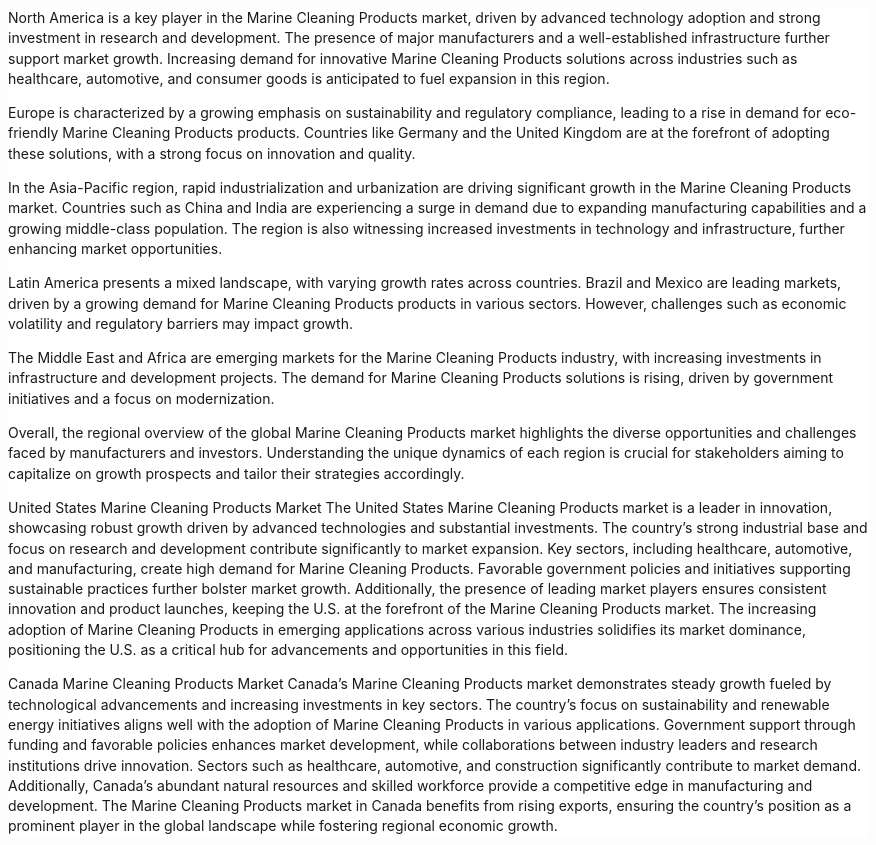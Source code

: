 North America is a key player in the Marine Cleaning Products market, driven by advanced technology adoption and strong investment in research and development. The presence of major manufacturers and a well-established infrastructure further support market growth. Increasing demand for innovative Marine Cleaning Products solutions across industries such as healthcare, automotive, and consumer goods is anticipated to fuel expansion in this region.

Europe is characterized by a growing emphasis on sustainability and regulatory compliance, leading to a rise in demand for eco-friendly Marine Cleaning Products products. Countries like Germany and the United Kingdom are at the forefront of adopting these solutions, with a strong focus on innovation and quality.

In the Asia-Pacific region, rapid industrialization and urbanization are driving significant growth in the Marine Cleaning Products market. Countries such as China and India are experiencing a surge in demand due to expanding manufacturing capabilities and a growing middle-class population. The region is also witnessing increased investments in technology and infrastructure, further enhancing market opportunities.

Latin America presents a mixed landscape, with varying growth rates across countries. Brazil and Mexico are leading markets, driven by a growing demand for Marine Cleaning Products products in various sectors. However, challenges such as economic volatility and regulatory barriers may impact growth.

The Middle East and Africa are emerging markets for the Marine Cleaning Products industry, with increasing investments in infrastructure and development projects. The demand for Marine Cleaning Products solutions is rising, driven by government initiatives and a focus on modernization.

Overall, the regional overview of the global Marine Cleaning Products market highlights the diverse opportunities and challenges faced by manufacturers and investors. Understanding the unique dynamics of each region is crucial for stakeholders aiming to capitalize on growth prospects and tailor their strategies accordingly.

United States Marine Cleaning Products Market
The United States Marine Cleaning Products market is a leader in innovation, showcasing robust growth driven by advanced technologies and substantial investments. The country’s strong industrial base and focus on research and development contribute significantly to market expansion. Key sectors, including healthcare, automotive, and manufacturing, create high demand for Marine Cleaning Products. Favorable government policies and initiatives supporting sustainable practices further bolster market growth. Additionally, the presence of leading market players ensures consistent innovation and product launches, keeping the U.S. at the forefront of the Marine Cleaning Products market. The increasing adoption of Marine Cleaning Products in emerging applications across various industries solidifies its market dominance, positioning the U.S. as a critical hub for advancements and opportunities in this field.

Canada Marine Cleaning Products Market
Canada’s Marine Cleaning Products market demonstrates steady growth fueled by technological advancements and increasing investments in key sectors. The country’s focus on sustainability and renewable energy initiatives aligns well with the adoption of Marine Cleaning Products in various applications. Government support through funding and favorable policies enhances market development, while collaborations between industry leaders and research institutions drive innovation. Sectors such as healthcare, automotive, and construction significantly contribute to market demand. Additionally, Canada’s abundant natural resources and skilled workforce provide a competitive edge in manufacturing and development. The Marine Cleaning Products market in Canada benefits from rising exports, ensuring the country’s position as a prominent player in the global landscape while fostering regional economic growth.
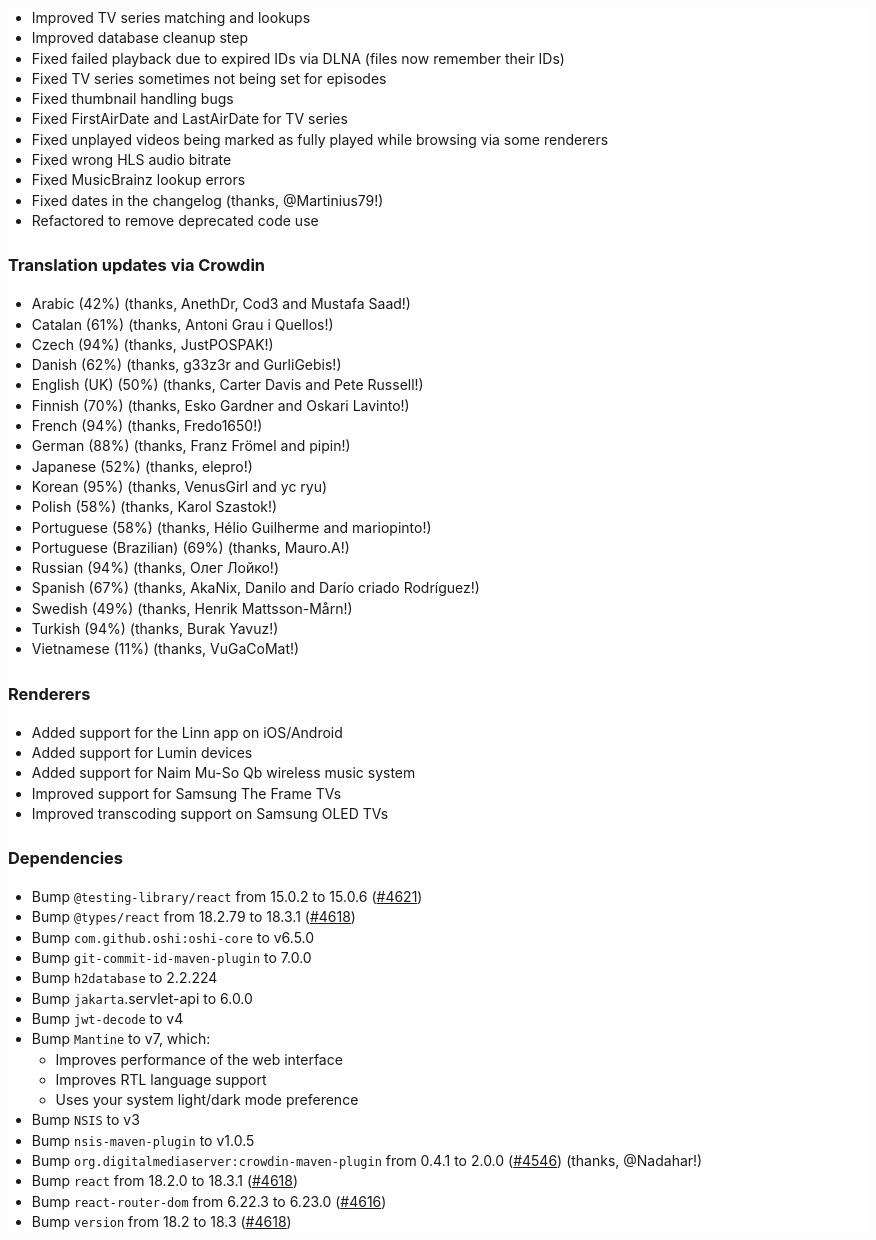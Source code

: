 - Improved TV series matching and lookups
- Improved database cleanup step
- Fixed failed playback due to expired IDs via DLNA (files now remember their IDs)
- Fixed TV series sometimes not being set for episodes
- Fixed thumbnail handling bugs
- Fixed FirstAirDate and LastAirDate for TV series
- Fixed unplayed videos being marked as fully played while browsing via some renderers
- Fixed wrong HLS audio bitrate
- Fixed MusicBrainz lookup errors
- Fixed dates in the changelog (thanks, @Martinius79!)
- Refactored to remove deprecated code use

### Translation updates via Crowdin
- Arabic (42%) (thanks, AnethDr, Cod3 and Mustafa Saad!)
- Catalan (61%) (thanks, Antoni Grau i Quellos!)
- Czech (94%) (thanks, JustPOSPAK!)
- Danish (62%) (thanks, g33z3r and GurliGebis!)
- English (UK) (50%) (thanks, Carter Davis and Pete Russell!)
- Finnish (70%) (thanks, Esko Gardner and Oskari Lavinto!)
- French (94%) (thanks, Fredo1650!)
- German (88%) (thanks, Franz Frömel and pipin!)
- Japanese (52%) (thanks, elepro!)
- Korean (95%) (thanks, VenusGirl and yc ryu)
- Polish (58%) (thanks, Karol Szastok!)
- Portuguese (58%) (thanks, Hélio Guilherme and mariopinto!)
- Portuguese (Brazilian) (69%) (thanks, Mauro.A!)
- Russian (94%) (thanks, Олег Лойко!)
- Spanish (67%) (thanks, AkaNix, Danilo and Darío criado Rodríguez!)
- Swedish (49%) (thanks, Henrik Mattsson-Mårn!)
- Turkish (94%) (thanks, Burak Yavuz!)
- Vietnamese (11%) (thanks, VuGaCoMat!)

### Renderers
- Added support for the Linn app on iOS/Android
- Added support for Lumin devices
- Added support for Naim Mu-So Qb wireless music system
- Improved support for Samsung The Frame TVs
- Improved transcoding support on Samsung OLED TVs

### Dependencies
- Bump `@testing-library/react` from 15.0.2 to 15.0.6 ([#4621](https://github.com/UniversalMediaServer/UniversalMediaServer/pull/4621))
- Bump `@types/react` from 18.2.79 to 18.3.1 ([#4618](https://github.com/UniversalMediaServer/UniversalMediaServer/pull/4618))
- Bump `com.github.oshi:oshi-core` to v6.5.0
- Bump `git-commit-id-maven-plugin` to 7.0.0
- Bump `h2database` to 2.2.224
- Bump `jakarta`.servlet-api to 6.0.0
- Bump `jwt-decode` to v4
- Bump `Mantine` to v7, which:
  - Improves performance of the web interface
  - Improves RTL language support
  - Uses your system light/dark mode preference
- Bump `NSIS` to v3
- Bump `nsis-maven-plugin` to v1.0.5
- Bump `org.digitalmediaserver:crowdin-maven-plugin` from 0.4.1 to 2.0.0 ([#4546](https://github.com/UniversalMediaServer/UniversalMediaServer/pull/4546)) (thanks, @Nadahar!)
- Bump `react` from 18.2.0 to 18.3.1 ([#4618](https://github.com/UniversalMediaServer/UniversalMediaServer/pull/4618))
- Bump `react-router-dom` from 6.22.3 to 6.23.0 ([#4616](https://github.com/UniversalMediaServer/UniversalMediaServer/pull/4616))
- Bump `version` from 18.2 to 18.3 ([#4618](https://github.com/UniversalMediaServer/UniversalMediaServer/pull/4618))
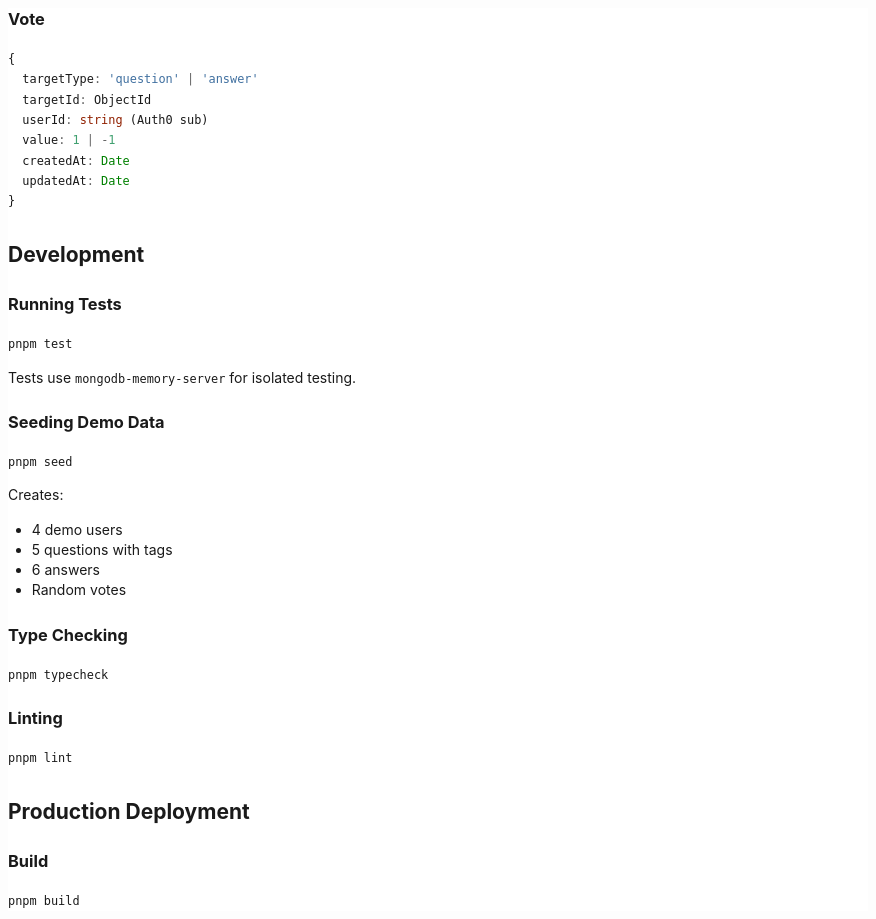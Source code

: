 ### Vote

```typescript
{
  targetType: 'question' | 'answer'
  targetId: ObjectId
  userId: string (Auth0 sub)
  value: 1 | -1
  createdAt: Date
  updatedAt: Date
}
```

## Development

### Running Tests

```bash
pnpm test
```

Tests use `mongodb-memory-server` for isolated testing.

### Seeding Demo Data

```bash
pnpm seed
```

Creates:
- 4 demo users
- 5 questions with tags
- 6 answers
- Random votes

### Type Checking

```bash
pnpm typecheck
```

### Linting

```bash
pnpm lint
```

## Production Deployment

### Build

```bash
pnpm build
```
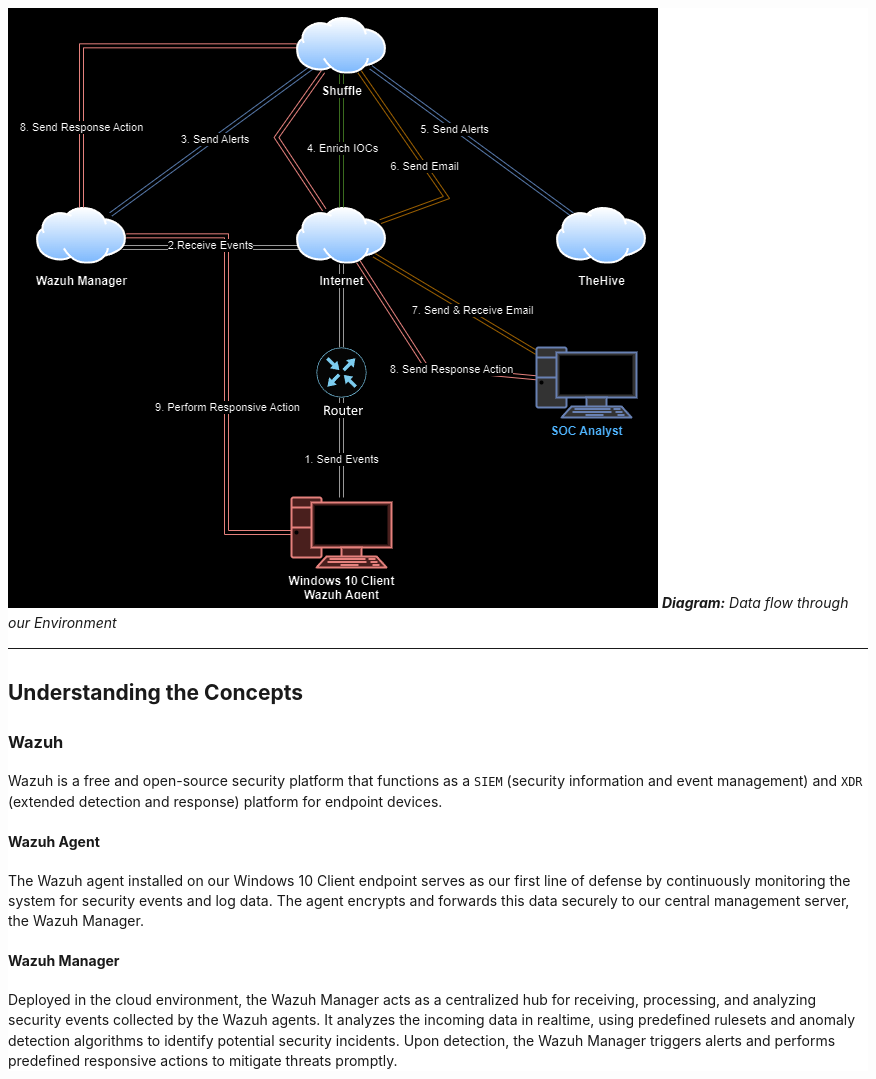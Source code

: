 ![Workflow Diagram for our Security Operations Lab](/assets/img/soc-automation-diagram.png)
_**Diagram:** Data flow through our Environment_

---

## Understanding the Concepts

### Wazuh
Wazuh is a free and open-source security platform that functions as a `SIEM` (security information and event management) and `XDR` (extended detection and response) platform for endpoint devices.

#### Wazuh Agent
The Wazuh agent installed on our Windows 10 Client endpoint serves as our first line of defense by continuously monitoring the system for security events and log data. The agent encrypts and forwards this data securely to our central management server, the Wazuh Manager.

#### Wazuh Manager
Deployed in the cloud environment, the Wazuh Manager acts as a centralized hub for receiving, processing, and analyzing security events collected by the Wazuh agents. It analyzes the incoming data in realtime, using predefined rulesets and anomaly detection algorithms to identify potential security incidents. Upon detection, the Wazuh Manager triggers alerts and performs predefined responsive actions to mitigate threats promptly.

--------------------------------

> **Aim of the exercise**: Once you have checked every line of the material above, return the ones that hold the string "advanced".

> **Solved problem**:
: North America is a key player in the Marine Cleaning Products market, driven by advanced technology adoption and strong investment in research and development. The presence of major manufacturers and a well-established infrastructure further support market growth. Increasing demand for innovative Marine Cleaning Products solutions across industries such as healthcare, automotive, and consumer goods is anticipated to fuel expansion in this region.
The United States Marine Cleaning Products market is a leader in innovation, showcasing robust growth driven by advanced technologies and substantial investments. The country’s strong industrial base and focus on research and development contribute significantly to market expansion. Key sectors, including healthcare, automotive, and manufacturing, create high demand for Marine Cleaning Products. Favorable government policies and initiatives supporting sustainable practices further bolster market growth. Additionally, the presence of leading market players ensures consistent innovation and product launches, keeping the U.S. at the forefront of the Marine Cleaning Products market. The increasing adoption of Marine Cleaning Products in emerging applications across various industries solidifies its market dominance, positioning the U.S. as a critical hub for advancements and opportunities in this field.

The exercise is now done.